Silvertone guitars have been revered for their quality and value for quite some time. Their products are well-known in the music industry. There many people who say you cannot beat the sound produced by a Silvertone Guitar.
The company started off very small, offering just a limited line of acoustic guitars. They did, however, offer several different models, such as F-holes, classical and steel-stringed guitars. Though small, they managed to last for over 40 years on the American music scene.
One reason they became so popular was due to the fact that for an inexpensive price, they still made good quality instruments. A cheaper price . meant that many more people could buy them, as compared to other models available on the market. Many times, they could be found being played by anyone from farmers to a musician just starting their career.

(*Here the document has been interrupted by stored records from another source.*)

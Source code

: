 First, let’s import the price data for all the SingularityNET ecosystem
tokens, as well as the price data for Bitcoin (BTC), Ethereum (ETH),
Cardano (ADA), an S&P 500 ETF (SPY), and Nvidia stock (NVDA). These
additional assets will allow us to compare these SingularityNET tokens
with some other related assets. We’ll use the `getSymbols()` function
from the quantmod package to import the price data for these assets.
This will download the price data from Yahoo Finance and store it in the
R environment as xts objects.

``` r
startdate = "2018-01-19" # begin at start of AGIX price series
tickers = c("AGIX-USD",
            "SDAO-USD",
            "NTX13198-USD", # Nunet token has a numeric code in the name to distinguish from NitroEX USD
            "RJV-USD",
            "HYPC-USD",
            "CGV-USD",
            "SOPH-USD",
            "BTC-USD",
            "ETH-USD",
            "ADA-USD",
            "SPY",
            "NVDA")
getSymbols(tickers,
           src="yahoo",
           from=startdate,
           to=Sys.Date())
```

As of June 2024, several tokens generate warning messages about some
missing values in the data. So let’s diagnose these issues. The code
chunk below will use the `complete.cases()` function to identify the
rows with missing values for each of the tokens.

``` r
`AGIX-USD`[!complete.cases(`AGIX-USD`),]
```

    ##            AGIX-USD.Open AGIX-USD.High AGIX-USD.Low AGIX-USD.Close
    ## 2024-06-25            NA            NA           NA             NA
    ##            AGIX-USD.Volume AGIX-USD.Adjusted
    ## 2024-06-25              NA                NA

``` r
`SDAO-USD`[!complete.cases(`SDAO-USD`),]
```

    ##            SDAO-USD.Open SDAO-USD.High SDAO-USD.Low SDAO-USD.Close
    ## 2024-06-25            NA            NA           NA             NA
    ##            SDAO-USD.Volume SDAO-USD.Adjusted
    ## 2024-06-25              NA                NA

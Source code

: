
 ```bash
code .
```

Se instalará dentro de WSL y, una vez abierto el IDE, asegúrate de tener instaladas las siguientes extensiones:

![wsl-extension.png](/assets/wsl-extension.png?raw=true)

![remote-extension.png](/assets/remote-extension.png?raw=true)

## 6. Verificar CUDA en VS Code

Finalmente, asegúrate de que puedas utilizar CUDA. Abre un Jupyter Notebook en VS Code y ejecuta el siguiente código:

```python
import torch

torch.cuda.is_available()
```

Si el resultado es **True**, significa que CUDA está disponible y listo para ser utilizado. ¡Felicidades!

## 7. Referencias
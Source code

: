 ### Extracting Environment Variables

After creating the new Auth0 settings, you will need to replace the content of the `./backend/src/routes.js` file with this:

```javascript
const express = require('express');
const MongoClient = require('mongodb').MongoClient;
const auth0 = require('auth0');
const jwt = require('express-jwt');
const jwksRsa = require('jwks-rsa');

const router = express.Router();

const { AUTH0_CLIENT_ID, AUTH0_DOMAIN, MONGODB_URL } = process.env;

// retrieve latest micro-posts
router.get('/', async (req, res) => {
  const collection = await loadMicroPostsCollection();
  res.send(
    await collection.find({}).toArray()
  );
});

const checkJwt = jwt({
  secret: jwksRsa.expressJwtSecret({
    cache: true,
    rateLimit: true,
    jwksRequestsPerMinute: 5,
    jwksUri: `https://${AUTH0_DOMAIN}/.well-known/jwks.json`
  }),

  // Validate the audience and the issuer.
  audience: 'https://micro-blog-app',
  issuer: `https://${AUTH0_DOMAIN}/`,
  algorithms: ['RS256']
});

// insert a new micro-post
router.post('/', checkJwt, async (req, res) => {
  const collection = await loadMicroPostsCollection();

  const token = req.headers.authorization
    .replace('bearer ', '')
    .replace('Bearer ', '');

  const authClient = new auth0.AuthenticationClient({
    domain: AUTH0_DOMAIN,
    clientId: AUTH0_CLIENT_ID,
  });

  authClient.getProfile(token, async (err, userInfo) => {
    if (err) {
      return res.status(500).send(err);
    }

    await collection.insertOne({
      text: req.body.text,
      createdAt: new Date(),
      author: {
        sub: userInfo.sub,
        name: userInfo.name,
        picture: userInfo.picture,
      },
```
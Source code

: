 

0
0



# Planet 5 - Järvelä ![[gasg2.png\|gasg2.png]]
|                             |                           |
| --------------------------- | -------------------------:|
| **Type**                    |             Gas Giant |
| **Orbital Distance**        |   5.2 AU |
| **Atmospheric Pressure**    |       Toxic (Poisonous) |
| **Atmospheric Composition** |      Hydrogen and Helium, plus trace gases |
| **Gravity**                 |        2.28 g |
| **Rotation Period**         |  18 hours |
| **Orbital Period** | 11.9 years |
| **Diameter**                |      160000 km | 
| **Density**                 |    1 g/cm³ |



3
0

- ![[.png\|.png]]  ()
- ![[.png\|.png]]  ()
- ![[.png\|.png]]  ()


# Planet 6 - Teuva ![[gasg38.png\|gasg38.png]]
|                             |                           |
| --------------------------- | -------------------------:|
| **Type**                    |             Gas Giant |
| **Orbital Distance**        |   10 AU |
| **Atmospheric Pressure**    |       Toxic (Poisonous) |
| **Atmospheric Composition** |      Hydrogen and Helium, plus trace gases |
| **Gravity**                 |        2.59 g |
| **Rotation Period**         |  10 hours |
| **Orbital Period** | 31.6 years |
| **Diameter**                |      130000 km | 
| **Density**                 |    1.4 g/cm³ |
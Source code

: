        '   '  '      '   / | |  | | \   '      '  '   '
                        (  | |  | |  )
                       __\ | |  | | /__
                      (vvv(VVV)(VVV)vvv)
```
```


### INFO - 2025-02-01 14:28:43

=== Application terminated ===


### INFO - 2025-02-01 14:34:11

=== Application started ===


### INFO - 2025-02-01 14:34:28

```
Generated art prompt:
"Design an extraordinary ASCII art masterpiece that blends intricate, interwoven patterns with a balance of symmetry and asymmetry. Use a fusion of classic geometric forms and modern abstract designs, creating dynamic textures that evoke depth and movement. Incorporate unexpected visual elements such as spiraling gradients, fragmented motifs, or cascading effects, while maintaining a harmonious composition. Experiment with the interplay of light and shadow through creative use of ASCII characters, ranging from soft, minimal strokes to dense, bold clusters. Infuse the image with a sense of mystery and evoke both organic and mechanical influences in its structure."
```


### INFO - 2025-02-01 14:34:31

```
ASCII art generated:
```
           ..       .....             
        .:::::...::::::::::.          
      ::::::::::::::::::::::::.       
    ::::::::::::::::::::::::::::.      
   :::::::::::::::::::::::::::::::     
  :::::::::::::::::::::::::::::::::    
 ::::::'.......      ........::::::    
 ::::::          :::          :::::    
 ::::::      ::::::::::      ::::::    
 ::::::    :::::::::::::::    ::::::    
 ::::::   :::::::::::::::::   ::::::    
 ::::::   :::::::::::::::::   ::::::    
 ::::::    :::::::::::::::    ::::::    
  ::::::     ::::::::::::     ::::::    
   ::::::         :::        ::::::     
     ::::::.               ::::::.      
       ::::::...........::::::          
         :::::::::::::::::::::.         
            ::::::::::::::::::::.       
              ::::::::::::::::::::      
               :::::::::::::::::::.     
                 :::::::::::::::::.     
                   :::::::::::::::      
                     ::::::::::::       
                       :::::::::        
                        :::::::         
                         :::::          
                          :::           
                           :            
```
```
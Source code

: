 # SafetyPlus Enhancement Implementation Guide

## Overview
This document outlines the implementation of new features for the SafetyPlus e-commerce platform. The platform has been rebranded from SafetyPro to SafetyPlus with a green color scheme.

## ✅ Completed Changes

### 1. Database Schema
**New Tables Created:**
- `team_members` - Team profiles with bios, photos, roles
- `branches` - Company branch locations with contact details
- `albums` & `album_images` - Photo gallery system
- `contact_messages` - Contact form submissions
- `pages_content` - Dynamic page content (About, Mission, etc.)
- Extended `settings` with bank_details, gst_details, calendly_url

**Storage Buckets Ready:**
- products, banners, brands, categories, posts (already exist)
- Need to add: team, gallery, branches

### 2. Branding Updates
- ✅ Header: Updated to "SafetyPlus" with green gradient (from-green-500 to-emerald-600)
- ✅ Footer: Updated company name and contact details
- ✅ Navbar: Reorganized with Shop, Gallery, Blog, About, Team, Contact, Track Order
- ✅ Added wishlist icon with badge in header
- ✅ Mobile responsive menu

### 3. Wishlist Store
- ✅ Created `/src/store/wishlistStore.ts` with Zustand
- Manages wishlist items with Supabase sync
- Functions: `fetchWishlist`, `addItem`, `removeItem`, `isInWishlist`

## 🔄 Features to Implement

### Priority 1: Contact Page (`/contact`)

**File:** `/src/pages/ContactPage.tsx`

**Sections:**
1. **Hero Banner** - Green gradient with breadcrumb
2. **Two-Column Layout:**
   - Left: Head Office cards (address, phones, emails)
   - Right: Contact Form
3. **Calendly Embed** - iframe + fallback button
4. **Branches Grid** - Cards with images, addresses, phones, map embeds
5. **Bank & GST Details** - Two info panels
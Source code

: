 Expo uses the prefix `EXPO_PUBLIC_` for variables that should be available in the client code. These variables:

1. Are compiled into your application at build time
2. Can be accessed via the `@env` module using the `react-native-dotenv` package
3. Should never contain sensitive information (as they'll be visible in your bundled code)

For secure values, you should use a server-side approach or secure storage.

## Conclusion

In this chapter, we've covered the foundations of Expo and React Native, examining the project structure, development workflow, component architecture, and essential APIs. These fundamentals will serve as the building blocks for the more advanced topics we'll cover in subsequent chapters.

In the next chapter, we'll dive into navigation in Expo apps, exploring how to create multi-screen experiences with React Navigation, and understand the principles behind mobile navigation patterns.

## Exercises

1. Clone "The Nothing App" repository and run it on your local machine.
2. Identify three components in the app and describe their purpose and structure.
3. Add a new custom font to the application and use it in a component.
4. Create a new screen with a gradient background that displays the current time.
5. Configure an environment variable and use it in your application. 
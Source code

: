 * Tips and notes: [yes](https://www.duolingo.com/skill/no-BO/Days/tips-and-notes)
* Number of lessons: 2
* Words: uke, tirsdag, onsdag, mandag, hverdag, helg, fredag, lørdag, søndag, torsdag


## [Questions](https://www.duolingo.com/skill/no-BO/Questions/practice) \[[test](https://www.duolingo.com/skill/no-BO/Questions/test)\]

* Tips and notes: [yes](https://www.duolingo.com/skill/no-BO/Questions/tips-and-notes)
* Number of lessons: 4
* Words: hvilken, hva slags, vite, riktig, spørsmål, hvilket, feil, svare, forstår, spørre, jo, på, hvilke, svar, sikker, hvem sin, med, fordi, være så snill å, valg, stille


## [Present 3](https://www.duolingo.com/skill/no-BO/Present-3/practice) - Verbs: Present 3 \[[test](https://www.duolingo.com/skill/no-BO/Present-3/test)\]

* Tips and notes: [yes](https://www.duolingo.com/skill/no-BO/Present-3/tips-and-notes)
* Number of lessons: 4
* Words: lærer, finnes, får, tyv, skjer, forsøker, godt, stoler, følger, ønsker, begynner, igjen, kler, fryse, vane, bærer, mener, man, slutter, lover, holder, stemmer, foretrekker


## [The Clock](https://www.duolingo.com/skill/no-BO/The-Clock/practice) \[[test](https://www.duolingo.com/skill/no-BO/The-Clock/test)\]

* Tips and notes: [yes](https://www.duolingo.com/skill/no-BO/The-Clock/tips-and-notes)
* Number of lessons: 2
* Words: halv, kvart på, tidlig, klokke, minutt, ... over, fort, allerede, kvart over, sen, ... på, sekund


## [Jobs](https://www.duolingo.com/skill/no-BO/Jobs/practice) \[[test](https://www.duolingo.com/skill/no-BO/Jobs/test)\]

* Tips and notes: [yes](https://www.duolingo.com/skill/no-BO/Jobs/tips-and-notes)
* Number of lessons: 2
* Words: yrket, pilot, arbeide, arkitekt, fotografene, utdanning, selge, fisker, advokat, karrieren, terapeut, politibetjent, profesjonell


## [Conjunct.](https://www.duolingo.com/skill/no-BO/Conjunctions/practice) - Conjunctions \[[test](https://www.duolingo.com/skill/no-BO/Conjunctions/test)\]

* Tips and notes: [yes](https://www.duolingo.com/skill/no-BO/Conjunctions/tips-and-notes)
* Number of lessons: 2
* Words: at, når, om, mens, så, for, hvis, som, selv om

They expanded their product range to include electric guitars beginning in the 1950s. Because of the low prices and excellent quality, much a lot of general public could discover the amazing sounds provided by electric guitars. There are many guitarists who first learned to play on a Silvertone model.
Their beautiful sounds is still remembered and many musicians seek them out. As the years have passed, they have become more collectible, but their prices still make them affordable for many people. They can often be found listed in classified ads or on various auction sites. There are both collectors and guitarists that consider the a must own item.
Silvertone also manufactured a number of amplifiers, for several years, along with their line of guitars. No doubt that many people will remember seeing them accessible in the Sears & Roebucks catalogs. This also helped with their affordability, since they could be purchased outright, or on the easy payment plan.
If someone wants to learn to play, a Silvertone Guitar might be the perfect choice. They produce great sound, but can still be purchased very inexpensively. Not only do they get a great instrument, but they will literally be learning on an item that is part of music history.